Question

Consider three planes$P_1:x-y+z=1$$P_2:x+y-z=-1$$P_3:x-3y+3z=2$Let $L_1,L_2,L_3$ be the lines of intersection of the planes $P_2$ and $P_3,P_3$ and $P_1$, and $P_1$ and $P_2$, respectively.
STATEMENT-$1$ : At least two of the lines $L_1,L_2$ and $L_3$ are non-parallel.
and
STATEMENT -$2$ : The three planes do not have a common point.

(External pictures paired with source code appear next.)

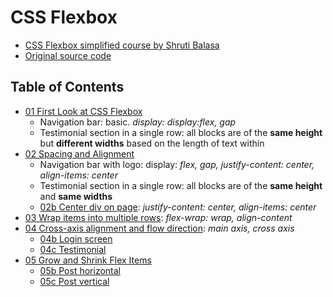 # CSS Flexbox

- [CSS Flexbox simplified course by Shruti Balasa](https://laracasts.com/series/css-flexbox-simplified/)
- [Original source code](https://github.com/laracasts/css-flexbox-simplified)

## Table of Contents

- [01 First Look at CSS Flexbox](https://dragoncillos.github.io/CSS-Flexbox-Laracasts-Shruti-Balasa/01-first-look.html)
  - Navigation bar: basic. *display: display:flex, gap*
  - Testimonial section in a single row: all blocks are of the **same height** but **different widths** based on the length of text within
- [02 Spacing and Alignment](https://dragoncillos.github.io/CSS-Flexbox-Laracasts-Shruti-Balasa/02-spacing-and-alignment.html)
  - Navigation bar with logo: display: *flex, gap, justify-content: center, align-items: center*
  - Testimonial section in a single row: all blocks are of the **same height** and **same widths**
  - [02b Center div on page](https://dragoncillos.github.io/CSS-Flexbox-Laracasts-Shruti-Balasa/02b-center-div.html): *justify-content: center, align-items: center*
- [03 Wrap items into multiple rows](https://dragoncillos.github.io/CSS-Flexbox-Laracasts-Shruti-Balasa/03-wrap-items-multiple-rows.html): *flex-wrap: wrap, align-content*
- [04 Cross-axis alignment and flow direction](https://dragoncillos.github.io/CSS-Flexbox-Laracasts-Shruti-Balasa/04-cross-axis-alignment-and-flow-direction.html): *main axis, cross axis*
  - [04b Login screen](https://dragoncillos.github.io/CSS-Flexbox-Laracasts-Shruti-Balasa/04b-login-screen.html)
  - [04c Testimonial](https://dragoncillos.github.io/CSS-Flexbox-Laracasts-Shruti-Balasa/04c-testimonial.html)
- [05 Grow and Shrink Flex Items](https://dragoncillos.github.io/CSS-Flexbox-Laracasts-Shruti-Balasa/05-grow-and-shrink)
  - [05b Post horizontal](https://dragoncillos.github.io/CSS-Flexbox-Laracasts-Shruti-Balasa/05b-post-horizontal.html)
  - [05c Post vertical](https://dragoncillos.github.io/CSS-Flexbox-Laracasts-Shruti-Balasa/05c-post-vertical.html)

• A. Statement-1 is True, Statement -2 is True; Statement-2 is a correct explanation for Statement-1
• B. Statement -1 is True, Statement -2 is True; Statement-2 is NOT a correct explanation for Statement-1
• C. Statement -1 is True, Statement -2 is False
• D. Statement -1 is False, Statement -2 is True

Answer 1

The correct option is D Statement -1 is False, Statement -2 is True

Given three planes are
$P_1:x-y+z=1$ ...$\left(1\right)$
$P_1:x+y-z=-1$ ....$\left(2\right)$
and $P_1:x-3y+3z=2$ ...$\left(3\right)$
Solving Eqs. $\left(1\right)$ and $\left(2\right)$, we have
$x=0,z=1+y$
which does not satisfy Eq. $\left(3\right)$
As, $x-3y+3z=0-3y+3(1+y)=3(\ne 2)$
$\therefore$ Statement II is true.
Nest,since we know that direction ratio's of line of intersection of planes $a_{1}x+b_{1}y+c_{1}z+d_1=0$ and
$a_{2}x+b_{2}y+c_{2}z+d_2=0$
$b_1{c}_2-b_2{c}_1,c_1{a}_2-a_1{c}_2,a_1{b}_1$
Using above result, we get
Direction ratio's of lines $L_1,L_2$ and $L_3$ are $o,2,2;0,-4,-4;0,-2,-2$ respectively.
$\Rightarrow$ All the three lines $L_1,L_2$ and $L_3$ are parallel pairwise.
$\therefore$ Statement I is false.